YOUR INSTRUCTIONS >> An exact copy of every entry is required, minus the pictures.

[Document images with source code]

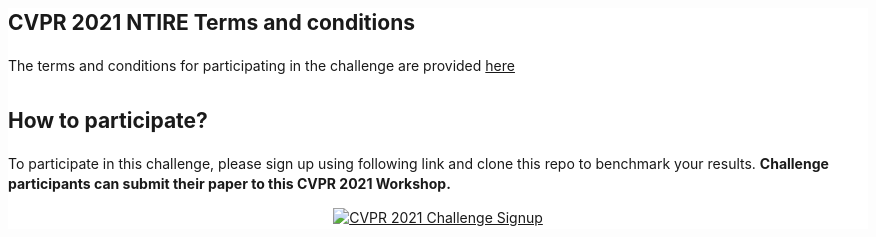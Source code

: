 ## CVPR 2021 NTIRE Terms and conditions
The terms and conditions for participating in the challenge are provided [here](TERMSandCONDITIONS.md)


## How to participate?

To participate in this challenge, please sign up using following link and clone this repo to benchmark your results. **Challenge participants can submit their paper to this CVPR 2021 Workshop.**

<p align="center">
  <a href="https://bit.ly/339zZZR">
  <img width="140px" alt="CVPR 2021 Challenge Signup" src="https://user-images.githubusercontent.com/11280511/105862009-9d8cb980-5fef-11eb-8952-3e29b628afb7.png">
  </a>
</p>

<meta name="google-site-verification" content="Q-FqD2hd4f7FvP9bO8xUgYHt6vp3TctGik9IkNBwMZ4" />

ANSWER FOR THE TASK >>
Source code

: ## CVPR 2021 NTIRE Terms and conditions
The terms and conditions for participating in the challenge are provided [here](TERMSandCONDITIONS.md)


## How to participate?

To participate in this challenge, please sign up using following link and clone this repo to benchmark your results. **Challenge participants can submit their paper to this CVPR 2021 Workshop.**

<p align="center">
  <a href="https://bit.ly/339zZZR">
  <img width="140px" alt="CVPR 2021 Challenge Signup" src="https://user-images.githubusercontent.com/11280511/105862009-9d8cb980-5fef-11eb-8952-3e29b628afb7.png">
  </a>
</p>

<meta name="google-site-verification" content="Q-FqD2hd4f7FvP9bO8xUgYHt6vp3TctGik9IkNBwMZ4" />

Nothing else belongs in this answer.